In the entries below, find each line bearing the string "emph" and copy it.

** SOURCE DATA **
▶
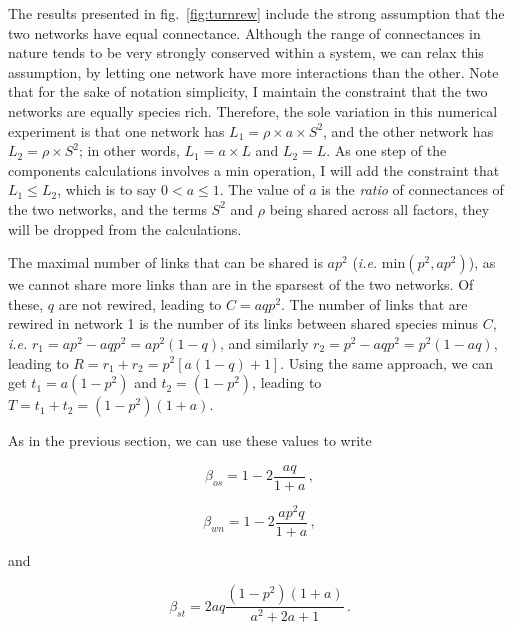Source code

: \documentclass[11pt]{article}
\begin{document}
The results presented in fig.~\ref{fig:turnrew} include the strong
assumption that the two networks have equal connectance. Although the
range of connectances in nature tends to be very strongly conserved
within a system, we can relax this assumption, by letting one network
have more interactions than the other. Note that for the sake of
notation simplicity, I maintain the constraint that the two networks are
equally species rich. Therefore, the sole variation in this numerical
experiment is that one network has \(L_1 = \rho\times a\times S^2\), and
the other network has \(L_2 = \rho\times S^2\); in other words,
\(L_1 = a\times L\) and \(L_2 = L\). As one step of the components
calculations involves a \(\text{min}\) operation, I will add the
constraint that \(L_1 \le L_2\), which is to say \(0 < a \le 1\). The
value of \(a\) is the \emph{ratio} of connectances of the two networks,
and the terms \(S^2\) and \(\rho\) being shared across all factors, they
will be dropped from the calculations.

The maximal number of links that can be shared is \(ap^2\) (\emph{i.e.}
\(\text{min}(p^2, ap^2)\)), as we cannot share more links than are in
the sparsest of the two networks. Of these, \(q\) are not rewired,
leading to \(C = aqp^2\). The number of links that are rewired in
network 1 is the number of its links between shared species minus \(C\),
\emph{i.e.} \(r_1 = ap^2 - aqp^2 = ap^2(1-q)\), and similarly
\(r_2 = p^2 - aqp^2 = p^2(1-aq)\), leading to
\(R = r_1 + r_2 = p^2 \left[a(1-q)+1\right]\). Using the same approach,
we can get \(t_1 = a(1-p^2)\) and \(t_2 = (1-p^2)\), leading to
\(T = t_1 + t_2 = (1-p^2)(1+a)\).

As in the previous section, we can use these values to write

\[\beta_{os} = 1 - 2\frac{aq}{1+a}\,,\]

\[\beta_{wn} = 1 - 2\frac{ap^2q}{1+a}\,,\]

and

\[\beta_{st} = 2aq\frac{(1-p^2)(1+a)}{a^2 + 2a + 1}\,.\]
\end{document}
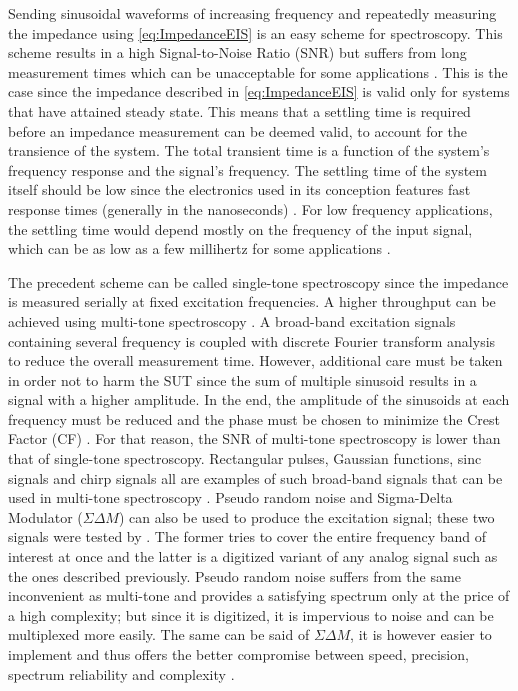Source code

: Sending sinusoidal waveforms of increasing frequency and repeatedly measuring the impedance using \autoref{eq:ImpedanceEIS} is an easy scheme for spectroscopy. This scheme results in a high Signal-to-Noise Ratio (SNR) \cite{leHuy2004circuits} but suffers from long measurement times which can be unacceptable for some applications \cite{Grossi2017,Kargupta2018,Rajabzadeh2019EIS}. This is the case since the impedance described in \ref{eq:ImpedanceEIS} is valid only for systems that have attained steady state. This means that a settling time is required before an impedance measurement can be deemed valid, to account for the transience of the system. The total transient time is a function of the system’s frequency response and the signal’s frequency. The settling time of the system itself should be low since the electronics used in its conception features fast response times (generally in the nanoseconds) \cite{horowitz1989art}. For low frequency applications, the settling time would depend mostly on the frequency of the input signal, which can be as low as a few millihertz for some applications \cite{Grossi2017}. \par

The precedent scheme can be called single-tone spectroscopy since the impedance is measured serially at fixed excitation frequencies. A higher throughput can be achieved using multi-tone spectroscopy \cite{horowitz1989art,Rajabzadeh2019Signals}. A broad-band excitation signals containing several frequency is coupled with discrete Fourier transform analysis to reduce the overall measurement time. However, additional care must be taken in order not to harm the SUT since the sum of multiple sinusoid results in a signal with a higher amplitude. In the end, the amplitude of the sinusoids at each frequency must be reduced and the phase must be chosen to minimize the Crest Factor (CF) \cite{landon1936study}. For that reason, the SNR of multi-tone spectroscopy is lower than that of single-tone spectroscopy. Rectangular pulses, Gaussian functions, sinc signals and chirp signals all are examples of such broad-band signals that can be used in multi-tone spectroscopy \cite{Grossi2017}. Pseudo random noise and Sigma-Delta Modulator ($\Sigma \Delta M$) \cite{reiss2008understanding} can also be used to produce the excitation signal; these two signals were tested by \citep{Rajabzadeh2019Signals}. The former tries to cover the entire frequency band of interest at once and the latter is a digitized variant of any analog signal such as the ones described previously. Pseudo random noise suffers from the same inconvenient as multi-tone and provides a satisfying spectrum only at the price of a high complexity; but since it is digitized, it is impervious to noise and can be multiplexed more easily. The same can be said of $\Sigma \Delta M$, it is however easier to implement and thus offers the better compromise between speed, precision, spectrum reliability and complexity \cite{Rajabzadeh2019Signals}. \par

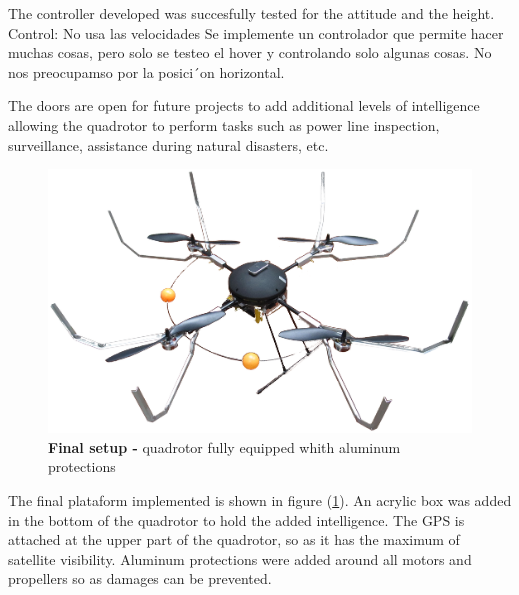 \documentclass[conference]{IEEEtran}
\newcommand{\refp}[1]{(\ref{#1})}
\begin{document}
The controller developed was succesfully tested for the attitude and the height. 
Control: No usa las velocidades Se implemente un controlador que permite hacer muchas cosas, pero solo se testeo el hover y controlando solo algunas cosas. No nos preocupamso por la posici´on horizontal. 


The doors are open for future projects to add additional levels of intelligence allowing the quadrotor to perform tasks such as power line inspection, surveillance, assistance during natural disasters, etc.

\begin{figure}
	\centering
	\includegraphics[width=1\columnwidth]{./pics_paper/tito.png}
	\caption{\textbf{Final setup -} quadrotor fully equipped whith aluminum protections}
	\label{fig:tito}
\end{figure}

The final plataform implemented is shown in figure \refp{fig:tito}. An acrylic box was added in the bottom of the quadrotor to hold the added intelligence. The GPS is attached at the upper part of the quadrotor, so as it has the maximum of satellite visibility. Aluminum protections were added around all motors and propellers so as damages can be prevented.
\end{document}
◀
** YOUR RESPONSE **
value of \(a\) is the \emph{ratio} of connectances of the two networks,
The maximal number of links that can be shared is \(ap^2\) (\emph{i.e.}
\emph{i.e.} \(r_1 = ap^2 - aqp^2 = ap^2(1-q)\), and similarly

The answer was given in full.